By Jerry Reynolds — Today staff
WASHINGTON – The Hillary Clinton campaign for president has traveled the well-worn path of past political machines in her courtship of Indian country – secure endorsements, announce them strategically, and rely on a proven track record.
And so on the eve of Super Tuesday, Feb. 5, with 22 states and American Samoa offering more than a thousand Democratic delegates to the party’s nominating convention in August, Clinton announced endorsements from two of the largest Indian voting blocs in the nation – the Navajo, represented by President Joe Shirley Jr., and the Oklahoma Cherokee, represented by past principal chief and national figure Wilma Mankiller. Clinton won both Oklahoma and Arizona going away. She also took the leading two treasure troves of delegates, New York, where she has been criticized by tribal leaders but expected to do well as a senator and resident of the state; and California, with its many rancherias and several Indian-populous cities and regions, where she also won by a wide margin. She had the unannounced endorsement there, among others, of Jaquie Davis-Van Huss, chairman of the North Fork Mono Rancheria, won over by Clinton’s videotaped appearance at the National Congress of American Indians convention in Denver.

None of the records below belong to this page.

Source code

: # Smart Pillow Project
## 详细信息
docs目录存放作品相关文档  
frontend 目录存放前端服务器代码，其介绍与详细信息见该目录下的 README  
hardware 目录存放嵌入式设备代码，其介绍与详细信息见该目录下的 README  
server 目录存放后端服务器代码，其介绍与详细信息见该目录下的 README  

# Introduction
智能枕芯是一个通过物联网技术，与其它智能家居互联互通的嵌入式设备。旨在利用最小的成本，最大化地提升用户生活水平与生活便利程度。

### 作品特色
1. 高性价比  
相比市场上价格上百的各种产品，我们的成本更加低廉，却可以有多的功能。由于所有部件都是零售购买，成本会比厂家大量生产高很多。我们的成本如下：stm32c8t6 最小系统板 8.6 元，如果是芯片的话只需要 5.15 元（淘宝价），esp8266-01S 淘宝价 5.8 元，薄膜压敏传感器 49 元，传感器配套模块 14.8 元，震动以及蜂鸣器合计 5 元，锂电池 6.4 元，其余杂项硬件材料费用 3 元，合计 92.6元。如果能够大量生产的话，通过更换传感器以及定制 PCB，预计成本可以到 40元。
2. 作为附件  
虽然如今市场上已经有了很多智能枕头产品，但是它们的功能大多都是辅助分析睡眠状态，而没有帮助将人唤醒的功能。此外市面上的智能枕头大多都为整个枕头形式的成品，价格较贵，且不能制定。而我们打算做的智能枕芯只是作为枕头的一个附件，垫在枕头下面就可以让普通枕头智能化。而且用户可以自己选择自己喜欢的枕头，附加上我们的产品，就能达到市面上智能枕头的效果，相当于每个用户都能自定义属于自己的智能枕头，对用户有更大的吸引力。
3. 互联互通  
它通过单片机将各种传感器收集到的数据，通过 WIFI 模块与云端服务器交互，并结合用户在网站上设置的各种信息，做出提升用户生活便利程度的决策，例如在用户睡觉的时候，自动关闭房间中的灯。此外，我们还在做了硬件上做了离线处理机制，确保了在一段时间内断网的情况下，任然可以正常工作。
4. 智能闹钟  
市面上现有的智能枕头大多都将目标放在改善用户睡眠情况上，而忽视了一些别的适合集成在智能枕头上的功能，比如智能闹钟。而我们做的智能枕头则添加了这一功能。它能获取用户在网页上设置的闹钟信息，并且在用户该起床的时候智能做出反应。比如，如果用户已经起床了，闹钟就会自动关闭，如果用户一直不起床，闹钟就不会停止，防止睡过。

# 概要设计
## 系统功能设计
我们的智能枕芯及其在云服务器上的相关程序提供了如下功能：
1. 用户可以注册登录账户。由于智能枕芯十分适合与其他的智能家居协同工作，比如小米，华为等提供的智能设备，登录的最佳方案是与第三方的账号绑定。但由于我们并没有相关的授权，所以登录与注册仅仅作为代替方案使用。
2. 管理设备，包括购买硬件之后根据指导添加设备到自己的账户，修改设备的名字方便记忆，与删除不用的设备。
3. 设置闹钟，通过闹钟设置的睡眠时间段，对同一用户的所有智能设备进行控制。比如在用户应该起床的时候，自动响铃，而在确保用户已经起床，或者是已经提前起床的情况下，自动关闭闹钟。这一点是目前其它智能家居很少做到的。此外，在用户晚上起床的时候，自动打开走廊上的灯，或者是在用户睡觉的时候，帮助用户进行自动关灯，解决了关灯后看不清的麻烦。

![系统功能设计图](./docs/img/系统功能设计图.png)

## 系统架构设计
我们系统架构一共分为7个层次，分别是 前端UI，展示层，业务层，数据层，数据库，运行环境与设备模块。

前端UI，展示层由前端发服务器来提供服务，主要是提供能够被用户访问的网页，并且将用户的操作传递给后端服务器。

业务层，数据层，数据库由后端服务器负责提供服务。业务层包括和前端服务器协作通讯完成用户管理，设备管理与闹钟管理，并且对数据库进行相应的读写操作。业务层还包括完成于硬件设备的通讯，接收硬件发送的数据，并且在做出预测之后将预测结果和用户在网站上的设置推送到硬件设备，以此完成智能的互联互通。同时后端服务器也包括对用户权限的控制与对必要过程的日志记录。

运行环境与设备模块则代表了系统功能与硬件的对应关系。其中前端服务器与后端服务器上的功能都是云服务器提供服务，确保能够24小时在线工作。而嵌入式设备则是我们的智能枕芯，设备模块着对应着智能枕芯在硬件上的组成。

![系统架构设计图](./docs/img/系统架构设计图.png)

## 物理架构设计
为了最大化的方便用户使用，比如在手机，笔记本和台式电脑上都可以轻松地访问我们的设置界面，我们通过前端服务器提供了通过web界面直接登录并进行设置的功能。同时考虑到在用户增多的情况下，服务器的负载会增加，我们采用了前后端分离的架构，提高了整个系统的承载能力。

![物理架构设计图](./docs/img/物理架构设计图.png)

But that she can’t take anything for granted became clear in New Mexico, home to a significant number of pueblo tribes and many Navajo citizens, as well as a host of the Hispanic voters who served her well in California, according to pollsters. The Democratic primary there was too close to call officially at press time, though several national media outlets had called it for her rival, Sen. Barack Obama.
In any case, the Democratic senators from New York and Illinois continue to struggle for every delegate, and they continue to court the Indian vote as they go. Clinton has answered Obama’s promise of senior Indian appointees in the White House and annual meetings between tribes and the White House with a pledge of pro-sovereignty appointments throughout the government. And where he promises change, as showcased in a debate Feb. 4 on the Native America Calling radio hour between Obama adviser Keith Harper and her own Holly Cook Macarro of Ietan Consulting in Washington, she insists that promises are easy and offers experience as the only reliable promise for positive change in Washington.
Clinton’s track record, of course, includes eight years as first lady to President Bill Clinton, a revered figure in many parts of Indian country for pro-Indian measures that included an executive order that all government departments observe a government-to-government relationship toward tribes.
Predictably enough, Bill Clinton was on the campaign trail for his spouse in Arizona in the days before Super Tuesday.
He may have other opportunities – as the Clintons most certainly have other endorsements to announce – in Indian country as the primary season forges ahead, no candidate decisively in the lead though Clinton holds a negligible edge in delegates at present. Hawaii or Wisconsin on Feb. 19, Wyoming on March 8, Montana or South Dakota on June 3 – any of these primary states, with their comparatively large numbers of Native votes, could prove decisive. Or the nomination could hinge on 796 so-called ”super delegates” at the party’s nominating convention in Denver in August – party officials, sitting lawmakers, former presidents and other Democratic Party leaders whose votes will be unpledged if no candidate by then has won the 2,025 delegates needed to lock up the nomination.